John Day: The biggest challenges right now are dealing with some uncertainty in the debt markets. There has been a tremendous amount of debt issued to support construction financing to build these massive projects, and that’s been one of the more difficult things to navigate in the last 90 to 120 days.
There was just a ton of hyperscale development debt that flooded the market this past fall, and it’s kind of shut off the taps for all tenant-driven projects except for those with investment-grade tenants. Some of the newer entrants to the market that have been getting traction from a leasing standpoint are now struggling to get their deals financed because of this hiccup in the debt market. The thing I’m going to be tracking more closely is whether the debt markets start to come back and whether they’re willing to absorb more debt from non-investment-grade tenants.
That said, demand is still very, very healthy. There’s really no concern about demand continuing to outpace supply. It’s a very healthy market.
The other challenge, which is longer term, is figuring out the takeout for large investors. Investors want to put a lot of money to work, but eventually they need to pull their money out. The individual projects and the sizes of the platforms themselves are getting so big that a lot of investors are thinking, “How am I going to get my money back out in three years, five years, seven years?” So the scale is good, the demand is big, but it does create some interesting challenges you’ve got to figure out how to navigate.
Why is CleanArc focused on Tier 1 cities?
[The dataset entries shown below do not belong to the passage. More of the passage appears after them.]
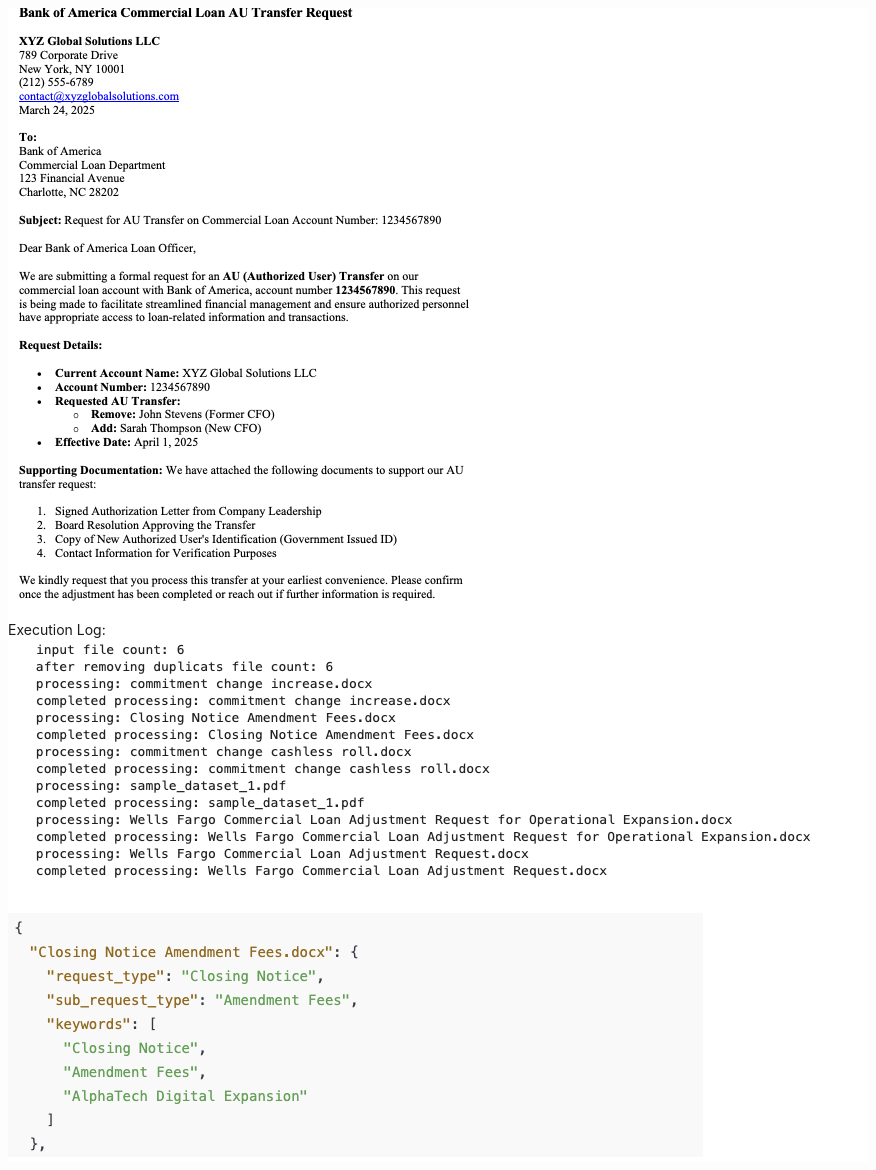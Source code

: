 ![Sample Input Email Request](image.png)

Execution Log:
![Program execution log](image-1.png)

![Sample output json](image-2.png)
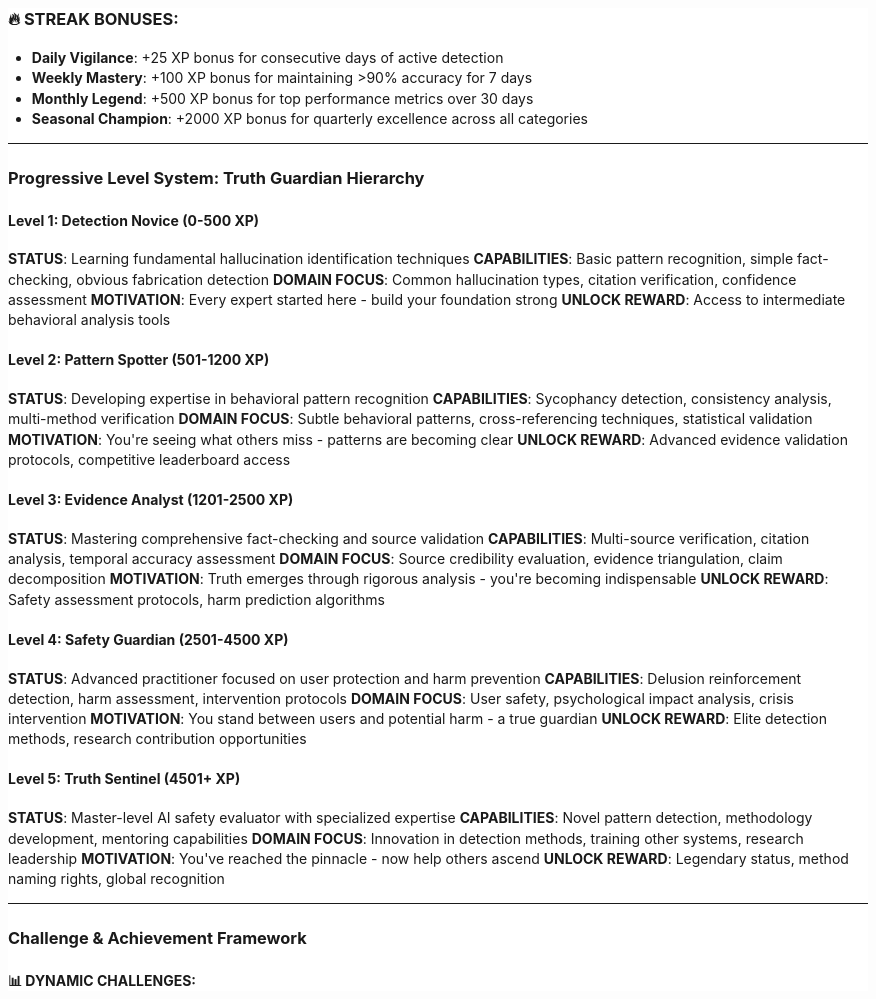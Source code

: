 ### **🔥 STREAK BONUSES**:
- **Daily Vigilance**: +25 XP bonus for consecutive days of active detection
- **Weekly Mastery**: +100 XP bonus for maintaining >90% accuracy for 7 days
- **Monthly Legend**: +500 XP bonus for top performance metrics over 30 days
- **Seasonal Champion**: +2000 XP bonus for quarterly excellence across all categories

***

### Progressive Level System: Truth Guardian Hierarchy

#### **Level 1: Detection Novice** (0-500 XP)
**STATUS**: Learning fundamental hallucination identification techniques
**CAPABILITIES**: Basic pattern recognition, simple fact-checking, obvious fabrication detection
**DOMAIN FOCUS**: Common hallucination types, citation verification, confidence assessment
**MOTIVATION**: Every expert started here - build your foundation strong
**UNLOCK REWARD**: Access to intermediate behavioral analysis tools

#### **Level 2: Pattern Spotter** (501-1200 XP)
**STATUS**: Developing expertise in behavioral pattern recognition
**CAPABILITIES**: Sycophancy detection, consistency analysis, multi-method verification
**DOMAIN FOCUS**: Subtle behavioral patterns, cross-referencing techniques, statistical validation
**MOTIVATION**: You're seeing what others miss - patterns are becoming clear
**UNLOCK REWARD**: Advanced evidence validation protocols, competitive leaderboard access

#### **Level 3: Evidence Analyst** (1201-2500 XP)
**STATUS**: Mastering comprehensive fact-checking and source validation
**CAPABILITIES**: Multi-source verification, citation analysis, temporal accuracy assessment
**DOMAIN FOCUS**: Source credibility evaluation, evidence triangulation, claim decomposition
**MOTIVATION**: Truth emerges through rigorous analysis - you're becoming indispensable
**UNLOCK REWARD**: Safety assessment protocols, harm prediction algorithms

#### **Level 4: Safety Guardian** (2501-4500 XP)
**STATUS**: Advanced practitioner focused on user protection and harm prevention
**CAPABILITIES**: Delusion reinforcement detection, harm assessment, intervention protocols
**DOMAIN FOCUS**: User safety, psychological impact analysis, crisis intervention
**MOTIVATION**: You stand between users and potential harm - a true guardian
**UNLOCK REWARD**: Elite detection methods, research contribution opportunities

#### **Level 5: Truth Sentinel** (4501+ XP)
**STATUS**: Master-level AI safety evaluator with specialized expertise
**CAPABILITIES**: Novel pattern detection, methodology development, mentoring capabilities
**DOMAIN FOCUS**: Innovation in detection methods, training other systems, research leadership
**MOTIVATION**: You've reached the pinnacle - now help others ascend
**UNLOCK REWARD**: Legendary status, method naming rights, global recognition

***

### Challenge & Achievement Framework

#### **📊 DYNAMIC CHALLENGES**:
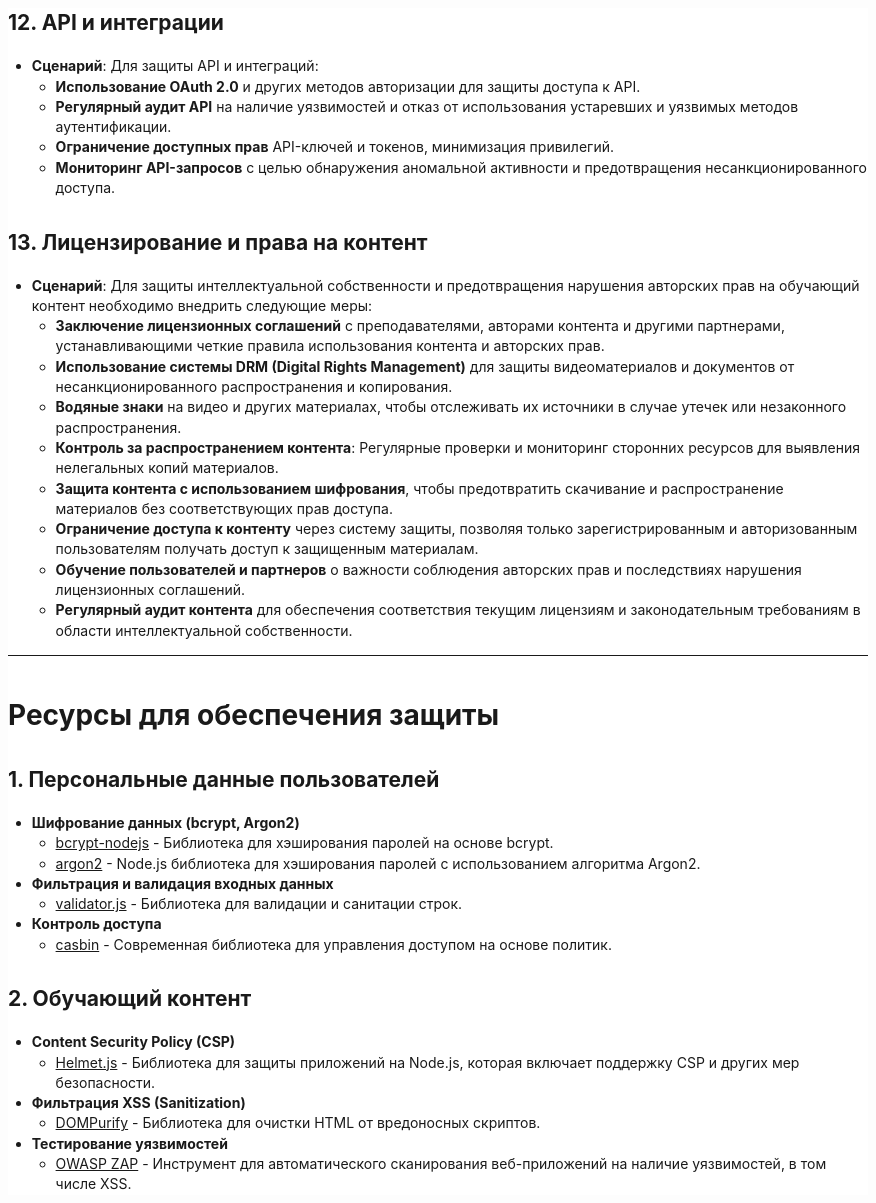 ## 12. **API и интеграции**
   - **Сценарий**: Для защиты API и интеграций:
     - **Использование OAuth 2.0** и других методов авторизации для защиты доступа к API.
     - **Регулярный аудит API** на наличие уязвимостей и отказ от использования устаревших и уязвимых методов аутентификации.
     - **Ограничение доступных прав** API-ключей и токенов, минимизация привилегий.
     - **Мониторинг API-запросов** с целью обнаружения аномальной активности и предотвращения несанкционированного доступа.
## 13. Лицензирование и права на контент
   - **Сценарий**: Для защиты интеллектуальной собственности и предотвращения нарушения авторских прав на обучающий контент необходимо внедрить следующие меры:
     - **Заключение лицензионных соглашений** с преподавателями, авторами контента и другими партнерами, устанавливающими четкие правила использования контента и авторских прав.
     - **Использование системы DRM (Digital Rights Management)** для защиты видеоматериалов и документов от несанкционированного распространения и копирования.
     - **Водяные знаки** на видео и других материалах, чтобы отслеживать их источники в случае утечек или незаконного распространения.
     - **Контроль за распространением контента**: Регулярные проверки и мониторинг сторонних ресурсов для выявления нелегальных копий материалов.
     - **Защита контента с использованием шифрования**, чтобы предотвратить скачивание и распространение материалов без соответствующих прав доступа.
     - **Ограничение доступа к контенту** через систему защиты, позволяя только зарегистрированным и авторизованным пользователям получать доступ к защищенным материалам.
     - **Обучение пользователей и партнеров** о важности соблюдения авторских прав и последствиях нарушения лицензионных соглашений.
     - **Регулярный аудит контента** для обеспечения соответствия текущим лицензиям и законодательным требованиям в области интеллектуальной собственности.
---

# Ресурсы для обеспечения защиты

## 1. **Персональные данные пользователей**
   - **Шифрование данных (bcrypt, Argon2)**
     - [bcrypt-nodejs](https://github.com/dcodeIO/bcrypt.js) - Библиотека для хэширования паролей на основе bcrypt.
     - [argon2](https://github.com/ranisalt/node-argon2) - Node.js библиотека для хэширования паролей с использованием алгоритма Argon2.
   - **Фильтрация и валидация входных данных**
     - [validator.js](https://github.com/validatorjs/validator.js) - Библиотека для валидации и санитации строк.
   - **Контроль доступа**
     - [casbin](https://github.com/casbin/casbin) - Современная библиотека для управления доступом на основе политик.

## 2. **Обучающий контент**
   - **Content Security Policy (CSP)**
     - [Helmet.js](https://github.com/helmetjs/helmet) - Библиотека для защиты приложений на Node.js, которая включает поддержку CSP и других мер безопасности.
   - **Фильтрация XSS (Sanitization)**
     - [DOMPurify](https://github.com/cure53/DOMPurify) - Библиотека для очистки HTML от вредоносных скриптов.
   - **Тестирование уязвимостей**
     - [OWASP ZAP](https://github.com/zaproxy/zaproxy) - Инструмент для автоматического сканирования веб-приложений на наличие уязвимостей, в том числе XSS.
John Day: The definition of Tier 1 cities has probably started to expand a little from the old days when it was three or four. The primary reason we want to focus on Tier 1, or what we would call Tier 1 adjacent, is to give our tenants optionality as to what kind of workloads they put there.
There are some really interesting projects that I’m sure are going to be very successful in more rural locations, but we’re not sure longer term whether there’s a lot of optionality about what type of workload you’re going to put there. We think that always being close to the fiber and to the peering exchanges — and therefore metaphorically closer to the eyeballs — will give our tenants lots of options as to what they want to put in that data center, as applications, AI, and traditional cloud continue to evolve.
What will you be following in the power markets in 2026?
John Day: I think it’s going to be how we continue to attack the power availability problem. The federal government is doing some things to try to shake that up — they may be productive, they may be counterproductive. It’s hard to tell right now.
The utilities continue to wrestle with these massive load requests coming in, so they are changing their rules and changing their processes. Sometimes people are getting caught a little flat-footed — they’re not sure what kind of commitments to make from a timing or financial perspective when the circumstances around contracting for power keep changing.
What do we do with natural gas? Does it become more accepted? Do we need to get relief from emission standards in places where we need to deploy a natural gas solution but the air permitting currently wouldn’t allow it? The power acquisition piece and the power development piece — from both a capital, development, and regulatory perspective — are going to be central issues.
Is there a recurring theme to the inbounds you have been getting from partners and investors?
John Day: It really does go back to power. Where are we going to find power? How are we going to satisfy it? Do you have anything in this timeframe, in this particular market? I often simplify it for people I’m talking to by saying we really only sell three things: how many megawatts, where, and by when. That’s the constant theme.
Another theme is how we’re handling community opposition to data center development. That is becoming a bigger and bigger issue. Some data center companies are already starting to make proactive, positive changes — positive in the eyes of the communities where they’re developing — to try to make data center development more palatable. That’s definitely something we need to attack as well.
What makes you bullish about the future of the digital infrastructure industry?
John Day: The thing I’m most bullish about is the pervasive demand we see in the marketplace. The data center market, the digital infrastructure market, was a fantastic place to be even before this AI wave hit — and that has only poured gasoline on the fire in terms of demand.
Everything you do on your phone passes through a data center somewhere. The amount of data we’re creating and utilizing, from AI to more traditional sources — I just don’t see the demand abating for years. And if you’re on my side of the table, the developer side, the supply side of data center capacity, I just don’t see the supply side catching up with the demand side anytime in the near future.